Monday, September 28, 2009

A revelation

I have to work.

I know this.

But I discovered in looking for posts on line tonight that I don't know if I want to go back and do what I did.

The fact of the matter is, no matter how much I don't want it to be true, I am completely burned out of that job.

I look at postings for jobs I Should be suited for, and probably am, and I have this horrible aversion to hitting the "apply" button. I just don't want it. My gut is SCREAMING at me.

oh to be young again and say " I want to be a princess when I grow up" .

Burnout is a scary thing. Not working is also a scary thing. Simply put, I'm kind of like a deer caught in the crosshairs of life.

A short post tonight. but I think you all get the gyst of where I am coming from.

Saturday, September 12, 2009

The universe and it's messages

It's really interesting.

When something happens to you that on the surface looks bad, how do you react? What does it mean?

I recently found myself on the receiving end of the 11AM phone call on a RIF day. I have only heard about it up to then and I have to tell you it's every bit as bad as you think it's going to be.

For me, the worst part is how it tore my boss apart to have to make that call to not one of his team leads ( me) but both. He lost his top two producers that day and the team is likely to be disbanded before the year is out.

For the past two decades I have had two phases of my career. The first 10 years, I affectionately refer to as my 20's I look back at on my 30th birthday. I was unhappy with the look of my life. Work was my only priority. I gave up things in favor of my job.

That job ending ,a month before I turned 30, forced me to evaluate what I was doing and what direction I wanted my life to go in. I got my new job which had me commuting to NYC each day and I was worshipped and revered by my company and clients.

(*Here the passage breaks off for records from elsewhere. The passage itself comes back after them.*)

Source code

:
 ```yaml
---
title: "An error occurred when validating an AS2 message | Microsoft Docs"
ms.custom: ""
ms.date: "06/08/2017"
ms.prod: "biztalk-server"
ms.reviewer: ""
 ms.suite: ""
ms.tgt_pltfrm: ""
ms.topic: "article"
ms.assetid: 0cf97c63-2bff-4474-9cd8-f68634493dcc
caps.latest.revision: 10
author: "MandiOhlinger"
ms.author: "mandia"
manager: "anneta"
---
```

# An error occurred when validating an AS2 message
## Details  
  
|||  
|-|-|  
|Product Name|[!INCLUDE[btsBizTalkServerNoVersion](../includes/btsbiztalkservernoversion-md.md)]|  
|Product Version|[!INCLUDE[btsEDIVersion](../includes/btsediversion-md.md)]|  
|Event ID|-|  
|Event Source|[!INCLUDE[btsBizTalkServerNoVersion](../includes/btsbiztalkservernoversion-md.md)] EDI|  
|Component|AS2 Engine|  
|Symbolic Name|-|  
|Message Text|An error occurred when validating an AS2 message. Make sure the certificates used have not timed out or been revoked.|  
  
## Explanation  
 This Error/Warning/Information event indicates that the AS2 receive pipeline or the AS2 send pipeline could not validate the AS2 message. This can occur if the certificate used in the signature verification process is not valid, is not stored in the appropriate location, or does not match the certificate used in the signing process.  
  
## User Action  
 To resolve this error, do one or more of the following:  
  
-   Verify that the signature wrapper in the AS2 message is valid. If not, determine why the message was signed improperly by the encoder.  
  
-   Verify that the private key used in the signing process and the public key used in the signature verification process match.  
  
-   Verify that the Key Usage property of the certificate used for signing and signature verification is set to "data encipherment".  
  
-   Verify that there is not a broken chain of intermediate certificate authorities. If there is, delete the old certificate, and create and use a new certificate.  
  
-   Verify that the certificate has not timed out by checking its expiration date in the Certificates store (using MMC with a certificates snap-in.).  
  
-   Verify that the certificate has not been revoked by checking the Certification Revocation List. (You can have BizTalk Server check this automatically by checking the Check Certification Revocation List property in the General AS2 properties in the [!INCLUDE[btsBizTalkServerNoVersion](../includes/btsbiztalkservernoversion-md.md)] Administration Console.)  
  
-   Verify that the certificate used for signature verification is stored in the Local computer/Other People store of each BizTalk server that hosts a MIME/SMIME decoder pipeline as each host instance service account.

That was 2 weeks AFTER I turned 30. A total of 6 weeks out of work. I never even filed for unemployment!

Of course, the economy was better. At least initially. I managed to work at MCI after it turned into WCOM and we all know how THAT ended, then back to MCI then Verizon then VerizonBusiness.

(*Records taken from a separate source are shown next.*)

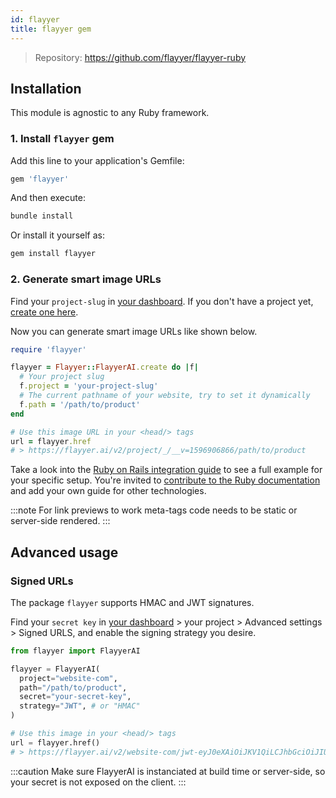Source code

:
 ```yaml
---
id: flayyer
title: flayyer gem
---
```


> Repository: https://github.com/flayyer/flayyer-ruby

## Installation

This module is agnostic to any Ruby framework.

### 1. Install `flayyer` gem

Add this line to your application's Gemfile:

```ruby title="Gemfile"
gem 'flayyer'
```

And then execute:

```bash title="Terminal.app"
bundle install
```

Or install it yourself as:

```bash title="Terminal.app"
gem install flayyer
```

### 2. Generate smart image URLs

Find your `project-slug` in [your dashboard](https://flayyer.com/auth/login?ref=docs). If you don't have a project yet, [create one here](https://flayyer.com/get-started?ref=docs).

Now you can generate smart image URLs like shown below.

```ruby
require 'flayyer'

flayyer = Flayyer::FlayyerAI.create do |f|
  # Your project slug
  f.project = 'your-project-slug'
  # The current pathname of your website, try to set it dynamically
  f.path = '/path/to/product'
end

# Use this image URL in your <head/> tags
url = flayyer.href
# > https://flayyer.ai/v2/project/_/__v=1596906866/path/to/product
```

Take a look into the [Ruby on Rails integration guide](/guides/ruby/rails) to see a full example for your specific setup. You're invited to [contribute to the Ruby documentation](https://github.com/flayyer/flayyer-docs/tree/main/guides/ruby) and add your own guide for other technologies.

:::note
For link previews to work meta-tags code needs to be static or server-side rendered.
:::

## Advanced usage

### Signed URLs

The package `flayyer` supports HMAC and JWT signatures.

Find your `secret key` in [your dashboard](https://flayyer.com/dashboard/_/projects?ref=docs) > your project > Advanced settings > Signed URLS, and enable the signing strategy you desire.

```python {6-7}
from flayyer import FlayyerAI

flayyer = FlayyerAI(
  project="website-com",
  path="/path/to/product",
  secret="your-secret-key",
  strategy="JWT", # or "HMAC"
)

# Use this image in your <head/> tags
url = flayyer.href()
# > https://flayyer.ai/v2/website-com/jwt-eyJ0eXAiOiJKV1QiLCJhbGciOiJIUzI1NiJ9.eyJwYXJhbXMiOnsiX19pZCI6ImplYW5zLTEyMyJ9LCJwYXRoIjoiXC9wYXRoXC90b1wvcHJvZHVjdCJ9.X8Vs5SGEA1-3M6bH-h24jhQnbwH95V_G0f-gPhTBTzE?__v=1618283086
```

:::caution
Make sure FlayyerAI is instanciated at build time or server-side, so your secret is not exposed on the client.
:::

Turning 40 and having lost my job a month later in an economy that is so poor and frightening right now, made me review my life and my choices.

I have a lot of fear in me. I was always a fearful child. I didn't like change - I still don't.

I was afraid that as the primary household breadwinner, now out of work, my household would collapse. It didn't.

I was afraid my partner was secretly only here for the money - he isn't.

I was afraid that losing my job was somehow my fault - it wasn't.

I was afraid that unemployment would turn me down - they didn't.

I am afraid that the money will run out. Jon had a plan. A good one. And without my knowledge or discussion met me and some friends for what I affectionately refer to as our Pub crawl last week and started talking to restaurants about himself and us. We can earn money with our music.

He decided that I was right about that business. Merge my performing and teaching with his performing and voila - a business has formed.

We are not yet incorporated though that is in discussion and a plan is being worked out - but what we are doing in preparation for that day, is collecting our receipts and creating a business plan and operating as if we were already incorporated.

Being the finance and VP to be - I am being VERY prudent with the package I got. I paid off the car - I own it fully now. We use it as the primary vehicle except for gigs because it is the car that's in better condition and newer. I paid all the insurance for the year - homeowners and car. All other bills are current or ahead.

Financially we are somewhat secure. For awhile.

I continue every day to network and try to find a job while working at the new business with additional fervor.

For me, the issue is still change. I'm less afraid of it now. Jon doesn't let me get afraid, he jumps ahead and anticipates my reaction - as much as he can. Its still hit or miss but I can't deny it has made this life transition so much easier in many respects.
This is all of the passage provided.